**About this exercise:**
Going through the entries below, copy out each line that contains "High".

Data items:
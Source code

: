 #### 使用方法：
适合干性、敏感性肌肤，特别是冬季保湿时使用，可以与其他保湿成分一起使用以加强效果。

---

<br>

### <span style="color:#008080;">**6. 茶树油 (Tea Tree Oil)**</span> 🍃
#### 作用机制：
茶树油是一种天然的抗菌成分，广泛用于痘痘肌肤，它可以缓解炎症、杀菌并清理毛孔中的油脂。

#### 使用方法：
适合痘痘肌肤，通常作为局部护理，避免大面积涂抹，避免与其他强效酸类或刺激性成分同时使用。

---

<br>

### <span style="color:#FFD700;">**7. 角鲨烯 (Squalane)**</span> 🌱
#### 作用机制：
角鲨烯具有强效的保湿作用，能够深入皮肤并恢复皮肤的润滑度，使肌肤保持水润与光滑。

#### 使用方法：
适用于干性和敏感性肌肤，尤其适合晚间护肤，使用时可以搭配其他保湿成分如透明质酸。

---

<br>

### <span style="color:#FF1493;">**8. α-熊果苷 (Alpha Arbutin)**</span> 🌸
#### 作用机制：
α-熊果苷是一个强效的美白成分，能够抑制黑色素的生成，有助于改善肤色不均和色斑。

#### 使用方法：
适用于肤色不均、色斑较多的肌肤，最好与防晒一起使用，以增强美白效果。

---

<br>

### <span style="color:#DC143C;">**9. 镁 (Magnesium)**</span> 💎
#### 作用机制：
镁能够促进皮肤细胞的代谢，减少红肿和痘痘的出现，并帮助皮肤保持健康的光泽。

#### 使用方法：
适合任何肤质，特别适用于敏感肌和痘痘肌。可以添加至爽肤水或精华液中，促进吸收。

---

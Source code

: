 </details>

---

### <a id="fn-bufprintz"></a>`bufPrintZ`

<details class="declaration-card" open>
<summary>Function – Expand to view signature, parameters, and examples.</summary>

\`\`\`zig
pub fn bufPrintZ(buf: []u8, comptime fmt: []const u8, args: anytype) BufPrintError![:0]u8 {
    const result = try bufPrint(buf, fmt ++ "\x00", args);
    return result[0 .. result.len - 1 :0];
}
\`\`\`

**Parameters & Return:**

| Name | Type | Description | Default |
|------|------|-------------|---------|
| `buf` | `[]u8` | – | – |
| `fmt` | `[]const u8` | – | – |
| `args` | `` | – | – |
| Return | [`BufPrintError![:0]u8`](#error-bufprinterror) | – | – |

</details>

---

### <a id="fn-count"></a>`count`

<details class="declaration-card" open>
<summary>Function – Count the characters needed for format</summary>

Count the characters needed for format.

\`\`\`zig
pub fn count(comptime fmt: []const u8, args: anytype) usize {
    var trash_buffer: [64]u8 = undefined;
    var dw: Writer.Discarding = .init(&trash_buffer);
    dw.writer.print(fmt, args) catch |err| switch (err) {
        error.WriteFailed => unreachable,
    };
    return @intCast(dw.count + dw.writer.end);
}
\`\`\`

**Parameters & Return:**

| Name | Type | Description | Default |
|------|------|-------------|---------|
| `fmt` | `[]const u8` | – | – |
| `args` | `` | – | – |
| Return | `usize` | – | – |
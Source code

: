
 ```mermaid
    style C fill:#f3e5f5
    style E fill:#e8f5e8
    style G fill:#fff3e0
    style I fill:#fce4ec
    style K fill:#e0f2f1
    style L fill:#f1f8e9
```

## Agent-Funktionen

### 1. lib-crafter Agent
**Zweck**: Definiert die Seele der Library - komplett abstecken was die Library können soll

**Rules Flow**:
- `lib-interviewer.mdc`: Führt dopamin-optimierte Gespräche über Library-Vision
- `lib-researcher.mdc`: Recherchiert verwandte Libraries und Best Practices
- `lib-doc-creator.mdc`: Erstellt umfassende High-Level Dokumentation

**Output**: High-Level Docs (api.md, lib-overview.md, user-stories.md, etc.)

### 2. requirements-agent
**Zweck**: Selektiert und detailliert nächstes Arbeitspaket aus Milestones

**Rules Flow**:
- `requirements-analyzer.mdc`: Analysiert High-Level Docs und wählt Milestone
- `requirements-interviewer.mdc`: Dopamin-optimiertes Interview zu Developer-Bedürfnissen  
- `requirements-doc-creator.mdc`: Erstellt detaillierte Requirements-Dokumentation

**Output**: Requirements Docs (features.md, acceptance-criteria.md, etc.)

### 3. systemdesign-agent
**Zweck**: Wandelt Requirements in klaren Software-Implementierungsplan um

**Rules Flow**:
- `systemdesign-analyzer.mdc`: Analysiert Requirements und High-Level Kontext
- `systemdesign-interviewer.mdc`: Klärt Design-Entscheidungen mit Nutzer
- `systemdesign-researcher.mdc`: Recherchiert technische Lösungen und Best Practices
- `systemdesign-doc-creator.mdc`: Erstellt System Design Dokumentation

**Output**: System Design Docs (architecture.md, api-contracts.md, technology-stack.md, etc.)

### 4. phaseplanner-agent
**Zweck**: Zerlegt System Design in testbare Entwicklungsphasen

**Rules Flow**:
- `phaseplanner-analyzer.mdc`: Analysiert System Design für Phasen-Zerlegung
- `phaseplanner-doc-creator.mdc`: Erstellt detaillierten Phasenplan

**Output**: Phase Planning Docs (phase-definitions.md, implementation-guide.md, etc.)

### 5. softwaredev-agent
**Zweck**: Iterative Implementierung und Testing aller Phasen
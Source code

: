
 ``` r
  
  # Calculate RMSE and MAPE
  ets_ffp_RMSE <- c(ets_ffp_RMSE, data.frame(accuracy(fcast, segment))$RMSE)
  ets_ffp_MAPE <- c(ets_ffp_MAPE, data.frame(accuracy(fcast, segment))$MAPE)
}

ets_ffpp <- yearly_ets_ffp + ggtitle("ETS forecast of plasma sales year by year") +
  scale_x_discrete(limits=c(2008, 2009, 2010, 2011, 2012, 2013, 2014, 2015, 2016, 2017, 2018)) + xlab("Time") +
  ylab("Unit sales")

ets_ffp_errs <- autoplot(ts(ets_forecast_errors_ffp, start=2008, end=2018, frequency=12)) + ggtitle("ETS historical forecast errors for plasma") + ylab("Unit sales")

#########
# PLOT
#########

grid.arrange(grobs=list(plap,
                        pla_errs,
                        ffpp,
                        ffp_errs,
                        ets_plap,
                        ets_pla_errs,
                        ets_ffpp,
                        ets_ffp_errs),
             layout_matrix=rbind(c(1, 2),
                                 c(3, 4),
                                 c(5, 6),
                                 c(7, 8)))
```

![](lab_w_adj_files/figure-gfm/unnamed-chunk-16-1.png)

**Exercise result:**
- `lib-doc-creator.mdc`: Erstellt umfassende High-Level Dokumentation
**Output**: High-Level Docs (api.md, lib-overview.md, user-stories.md, etc.)
- `requirements-analyzer.mdc`: Analysiert High-Level Docs und wählt Milestone
- `systemdesign-analyzer.mdc`: Analysiert Requirements und High-Level Kontext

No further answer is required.